I must admit that the growing season of 2019 wasn’t a good one for me keeping up my gardening journal. Don’t get me wrong. It was a great growing season for the plants, just not for me doing my journaling. No excuses, no particular reasons. I just didn’t get around to it.

But late September and early October are the perfect times to get into the garden and make some notes about the successes and failures for the year. Better yet, it is a good time to think seriously about what will need to change in the spring and summer of 2020.

For example, I know I have a couple of huge sword ferns that keep encroaching on the surrounding plants. They have been left to do their thing for about 30 years, and this year they got out of hand. I wound up cutting back fronds in July and again in late August, but the darn thing keeps putting out new fiddleheads. So, first on my list for late winter or early spring will be to get down and dirty and dig them out, roots and all. It won’t be an easy task as the root balls will be deep and entrenched. But with a little help from my friends, I am sure we can manage. I will cut the fronds back as far as I can into the clump, then take a sharpened spade and make deep cuts all the way around the plant. Using a pry bar, I will get underneath the roots and lift. And lift, and lift, until I can break them free from the ground.
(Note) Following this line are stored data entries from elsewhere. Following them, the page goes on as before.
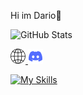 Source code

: Hi im Dario👋

![GitHub Stats](https://github-readme-stats.vercel.app/api?username=DarioStar999&theme=midnight_purple)

<div class "logo"
 <div style="text-align: ">
 <a href="https://Web.dariostar999.repl.co" target="_self"> 
   <img src="globe.png" alt="WEBSITE" border="0"/> 
<a href="https://discord.gg/Zvanvd7v" target="_self"> 
   <img src="discord.png" alt="Discord" border="0"/> 
</a>
</div></div>


[![My Skills](https://skillicons.dev/icons?i=html,py,css,lua&theme=dark)](https://skillicons.dev)

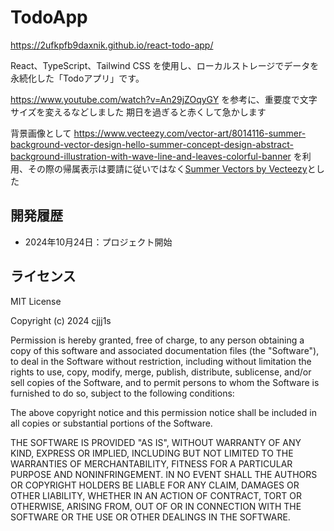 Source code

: # TodoApp

https://2ufkpfb9daxnik.github.io/react-todo-app/

React、TypeScript、Tailwind CSS を使用し、ローカルストレージでデータを永続化した「Todoアプリ」です。

https://www.youtube.com/watch?v=An29jZOqyGY を参考に、重要度で文字サイズを変えるなどしました
期日を過ぎると赤くして急かします

背景画像として
https://www.vecteezy.com/vector-art/8014116-summer-background-vector-design-hello-summer-concept-design-abstract-background-illustration-with-wave-line-and-leaves-colorful-banner
を利用、その際の帰属表示は要請に従い<link>ではなく<a href="https://www.vecteezy.com/free-vector/summer">Summer Vectors by Vecteezy</a>とした

## 開発履歴

- 2024年10月24日：プロジェクト開始

## ライセンス

MIT License

Copyright (c) 2024 cjjj1s

Permission is hereby granted, free of charge, to any person obtaining a copy
of this software and associated documentation files (the "Software"), to deal
in the Software without restriction, including without limitation the rights
to use, copy, modify, merge, publish, distribute, sublicense, and/or sell
copies of the Software, and to permit persons to whom the Software is
furnished to do so, subject to the following conditions:

The above copyright notice and this permission notice shall be included in all
copies or substantial portions of the Software.

THE SOFTWARE IS PROVIDED "AS IS", WITHOUT WARRANTY OF ANY KIND, EXPRESS OR
IMPLIED, INCLUDING BUT NOT LIMITED TO THE WARRANTIES OF MERCHANTABILITY,
FITNESS FOR A PARTICULAR PURPOSE AND NONINFRINGEMENT. IN NO EVENT SHALL THE
AUTHORS OR COPYRIGHT HOLDERS BE LIABLE FOR ANY CLAIM, DAMAGES OR OTHER
LIABILITY, WHETHER IN AN ACTION OF CONTRACT, TORT OR OTHERWISE, ARISING FROM,
OUT OF OR IN CONNECTION WITH THE SOFTWARE OR THE USE OR OTHER DEALINGS IN THE
SOFTWARE.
Once they are free, I can drag the plants and dump them on the brush pile. These are so large and old that I don’t want to try to relocate them. They will just take over another area. The nice thing about sword ferns is there are so many of them and they grow so well in Tillamook County that I don’t mind relegating one or two to the dump pile.
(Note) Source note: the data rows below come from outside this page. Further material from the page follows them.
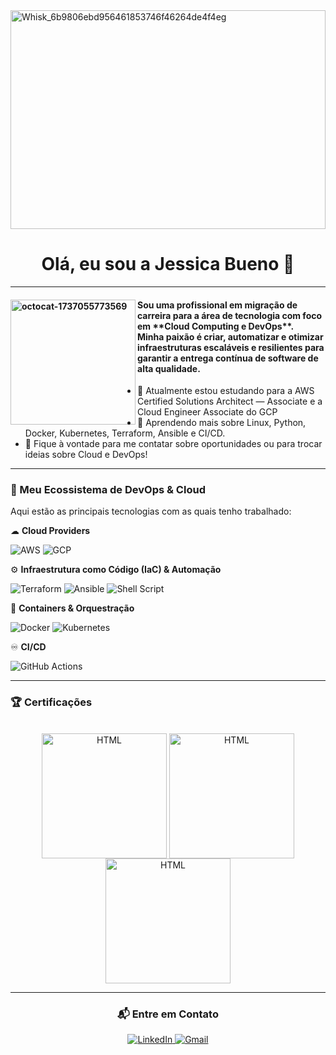 <img width="100%" height="350" alt="Whisk_6b9806ebd956461853746f46264de4f4eg" src="https://github.com/user-attachments/assets/b227f6de-edb6-4fd7-b1a3-bc6af5750f69" />


<div align="center">
<h1>Olá, eu sou a Jessica Bueno 👋</h1> 
</div>
<hr>
<h4>
  <p> <img align="left" width="200" height="200" alt="octocat-1737055773569" src="https://github.com/user-attachments/assets/837df87b-6bb1-4b60-ae87-d3d17b6e8136" />
Sou uma profissional em migração de carreira para a área de tecnologia com foco em **Cloud Computing e DevOps**. <br>
Minha paixão é criar, automatizar e otimizar infraestruturas escaláveis e resilientes para garantir a entrega contínua de software de alta qualidade.
   
  </p>
</h4>

* 🔭 Atualmente estou estudando para a AWS Certified Solutions Architect — Associate e a Cloud Engineer Associate do GCP
* 🌱 Aprendendo mais sobre Linux, Python, Docker, Kubernetes, Terraform, Ansible e CI/CD.
* 💬 Fique à vontade para me contatar sobre oportunidades ou para trocar ideias sobre Cloud e DevOps!

---

### 🚀 Meu Ecossistema de DevOps & Cloud

Aqui estão as principais tecnologias com as quais tenho trabalhado:

☁ **Cloud Providers**
<p>
  <img src="https://img.shields.io/badge/Amazon_AWS-232F3E?style=for-the-badge&logo=amazon-aws&logoColor=white" alt="AWS"/>
  <img src="https://img.shields.io/badge/Google_Cloud-4285F4?style=for-the-badge&logo=google-cloud&logoColor=white" alt="GCP"/>
</p>

⚙ **Infraestrutura como Código (IaC) & Automação**
<p>
  <img src="https://img.shields.io/badge/Terraform-7B42BC?style=for-the-badge&logo=terraform&logoColor=white" alt="Terraform"/>
  <img src="https://img.shields.io/badge/Ansible-EE0000?style=for-the-badge&logo=ansible&logoColor=white" alt="Ansible"/>
  <img src="https://img.shields.io/badge/Shell_Script-121011?style=for-the-badge&logo=gnu-bash&logoColor=white" alt="Shell Script"/>
</p>

🐋 **Containers & Orquestração**
<p>
  <img src="https://img.shields.io/badge/Docker-2496ED?style=for-the-badge&logo=docker&logoColor=white" alt="Docker"/>
  <img src="https://img.shields.io/badge/Kubernetes-326CE5?style=for-the-badge&logo=kubernetes&logoColor=white" alt="Kubernetes"/>
</p>

♾ **CI/CD**
<p>
  <img src="https://img.shields.io/badge/GitHub_Actions-2088FF?style=for-the-badge&logo=github-actions&logoColor=white" alt="GitHub Actions"/>
  </p>

---

### 🏆 Certificações

<div align="center" style="display: inline_block"><br>
<a href="https://www.credly.com/badges/934d858c-490d-4419-9f7b-24b988b233c2/public_url"> <img align="center" alt="HTML" height="200" width="200" src="https://images.credly.com/size/340x340/images/00634f82-b07f-4bbd-a6bb-53de397fc3a6/image.png" /></a>
<a href="https://www.credly.com/badges/411c9b65-a490-4de6-86af-507953b271e5/public_url"> <img align="center" alt="HTML" height="200" width="200" src="https://images.credly.com/size/110x110/images/44e2c252-5d19-4574-9646-005f7225bf53/image.png" /></a>
<a href="https://www.credly.com/badges/296c9b48-0f91-48bc-a37f-eab25362229a"> <img align="center" alt="HTML" height="200" width="200" src="https://images.credly.com/size/340x340/images/4dda8ae4-99ee-476c-bca3-6f0adbab42fe/image.png" /></a>
<br>
<hr>

### 📬 Entre em Contato

<p>
  <a href="https://www.linkedin.com/in/jessica-ap-bueno/" target="_blank">
    <img src="https://img.shields.io/badge/LinkedIn-0077B5?style=for-the-badge&logo=linkedin&logoColor=white" alt="LinkedIn"/>
  </a>
  <a href="mailto:buenojessicaaparecida@gmail.com" target="_blank">
    <img src="https://img.shields.io/badge/Gmail-D14836?style=for-the-badge&logo=gmail&logoColor=white" alt="Gmail"/>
Some of my Japanese forest grass (Hakonechloa) did better than others. Luckily, I left one in a pot and was able to move it until I found a spot it seemed to really like.  I will winter it over still in the pot, but I need to note in my journal where to plant it next spring. I guess it’s one benefit of procrastinating when I didn’t get it planted when I bought it.

Also on my list for next year will be a detailed account of the dahlias I planted this year and how they did. Husband Gary had made me a long, raised box to put the tubers in and they seemed to do very well this year. I needed to put slug bait out in the spring and I was worried about the dogs eating the bait and getting sick from it. So we wrapped the box in small wire mesh and stapled it to the wood. Kept the dogs out and – something I didn’t think would ever happen – it seemed to discourage the slugs from trying to get in. I will need to record that so I do the same thing next year.
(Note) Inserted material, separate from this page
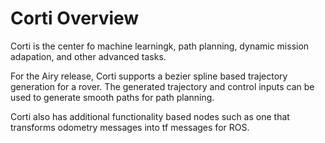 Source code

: # Corti Overview

Corti is the center fo machine learningk, path planning, dynamic mission adapation, and other advanced tasks.

For the Airy release, Corti supports a bezier spline based trajectory generation for a rover. The generated trajectory and control inputs can be used to generate smooth paths for path planning.

Corti also has additional functionality based nodes such as one that transforms odometry messages into tf messages for ROS.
Next year will require some very heavy pruning on the bay laurels that have – along with the sword ferns – gotten out of hand this year. Again, I will get some help to do that as they have grown quite tall and wide. By pruning them severely in February, I will stunt some of that giant growth and give myself more sun in the garden at the same time. Win-win.

Something I don’t have to wait until spring to do involves my younger rhododendron. Some of them are looking a little stressed and didn’t do well this year, so I want to help them out a little now. Usually, I fertilize my rhodies and azaleas in the spring after they have bloomed. But this time of year is a good time to do a top-dressing of compost around the bases. And the ones that didn’t do well at all this past spring can get a light sprinkling of a 5-10-10 granular fertilizer that is made for acid-loving plants. Use just a light dusting and be sure to water it in.

Maybe I didn’t do a great job of journaling this year, but I can tell you I spent a lot more time just sitting, reading and reflecting in the garden. The patio was a welcome respite and I spent many hours out there this summer just relaxing. Warm sunny days with little wind are at a premium and should be enjoyed when they come. I can always catch up on the journal later.